> _Instructions for the task_
Could you return all of the records exactly, minus their images?
═══ Dataset entries ═══
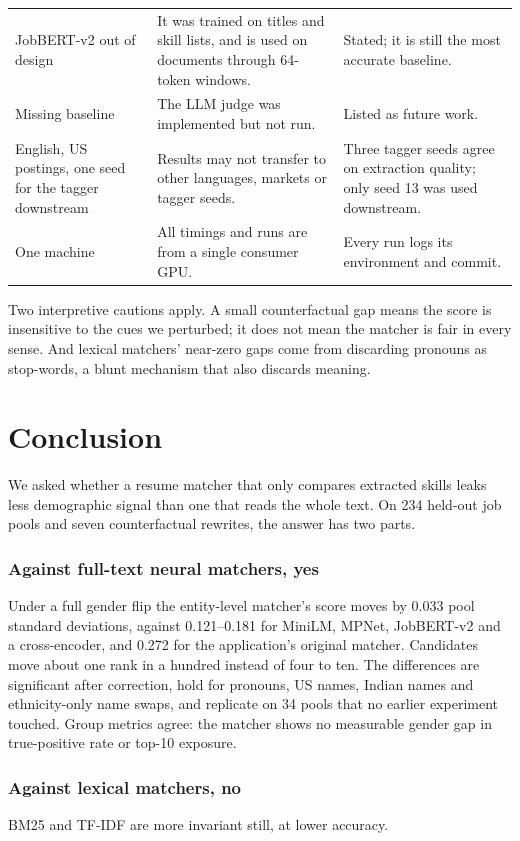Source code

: \documentclass[conference,a4paper]{IEEEtran}
\begin{document}
\begin{table}[!t]
\begin{tabularx}{\textwidth}{>{\raggedright\arraybackslash}X>{\raggedright\arraybackslash}X>{\raggedright\arraybackslash}X}
JobBERT-v2 out of design & It was trained on titles and skill lists, and is used on documents through 64-token windows. & Stated; it is still the most accurate baseline. \\
Missing baseline & The LLM judge was implemented but not run. & Listed as future work. \\
English, US postings, one seed for the tagger downstream & Results may not transfer to other languages, markets or tagger seeds. & Three tagger seeds agree on extraction quality; only seed 13 was used downstream. \\
One machine & All timings and runs are from a single consumer GPU. & Every run logs its environment and commit. \\
\hline
\end{tabularx}
\end{table}
Two interpretive cautions apply. A small counterfactual gap means the score is insensitive to the cues we perturbed; it does not mean the matcher is fair in every sense. And lexical matchers' near-zero gaps come from discarding pronouns as stop-words, a blunt mechanism that also discards meaning.

\section{Conclusion}
We asked whether a resume matcher that only compares extracted skills leaks less demographic signal than one that reads the whole text. On 234 held-out job pools and seven counterfactual rewrites, the answer has two parts.

\subsubsection{Against full-text neural matchers, yes} Under a full gender flip the entity-level matcher's score moves by 0.033 pool standard deviations, against 0.121–0.181 for MiniLM, MPNet, JobBERT-v2 and a cross-encoder, and 0.272 for the application's original matcher. Candidates move about one rank in a hundred instead of four to ten. The differences are significant after correction, hold for pronouns, US names, Indian names and ethnicity-only name swaps, and replicate on 34 pools that no earlier experiment touched. Group metrics agree: the matcher shows no measurable gender gap in true-positive rate or top-10 exposure.

\subsubsection{Against lexical matchers, no} BM25 and TF-IDF are more invariant still, at lower accuracy.
\end{document}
═══
> _Problem solution_
Source code

: \documentclass[conference,a4paper]{IEEEtran}
\begin{document}
\begin{table}[!t]
\begin{tabularx}{\textwidth}{>{\raggedright\arraybackslash}X>{\raggedright\arraybackslash}X>{\raggedright\arraybackslash}X}
JobBERT-v2 out of design & It was trained on titles and skill lists, and is used on documents through 64-token windows. & Stated; it is still the most accurate baseline. \\
Missing baseline & The LLM judge was implemented but not run. & Listed as future work. \\
English, US postings, one seed for the tagger downstream & Results may not transfer to other languages, markets or tagger seeds. & Three tagger seeds agree on extraction quality; only seed 13 was used downstream. \\
One machine & All timings and runs are from a single consumer GPU. & Every run logs its environment and commit. \\
\hline
\end{tabularx}
\end{table}
Two interpretive cautions apply. A small counterfactual gap means the score is insensitive to the cues we perturbed; it does not mean the matcher is fair in every sense. And lexical matchers' near-zero gaps come from discarding pronouns as stop-words, a blunt mechanism that also discards meaning.

\section{Conclusion}
We asked whether a resume matcher that only compares extracted skills leaks less demographic signal than one that reads the whole text. On 234 held-out job pools and seven counterfactual rewrites, the answer has two parts.

\subsubsection{Against full-text neural matchers, yes} Under a full gender flip the entity-level matcher's score moves by 0.033 pool standard deviations, against 0.121–0.181 for MiniLM, MPNet, JobBERT-v2 and a cross-encoder, and 0.272 for the application's original matcher. Candidates move about one rank in a hundred instead of four to ten. The differences are significant after correction, hold for pronouns, US names, Indian names and ethnicity-only name swaps, and replicate on 34 pools that no earlier experiment touched. Group metrics agree: the matcher shows no measurable gender gap in true-positive rate or top-10 exposure.

\subsubsection{Against lexical matchers, no} BM25 and TF-IDF are more invariant still, at lower accuracy.
\end{document}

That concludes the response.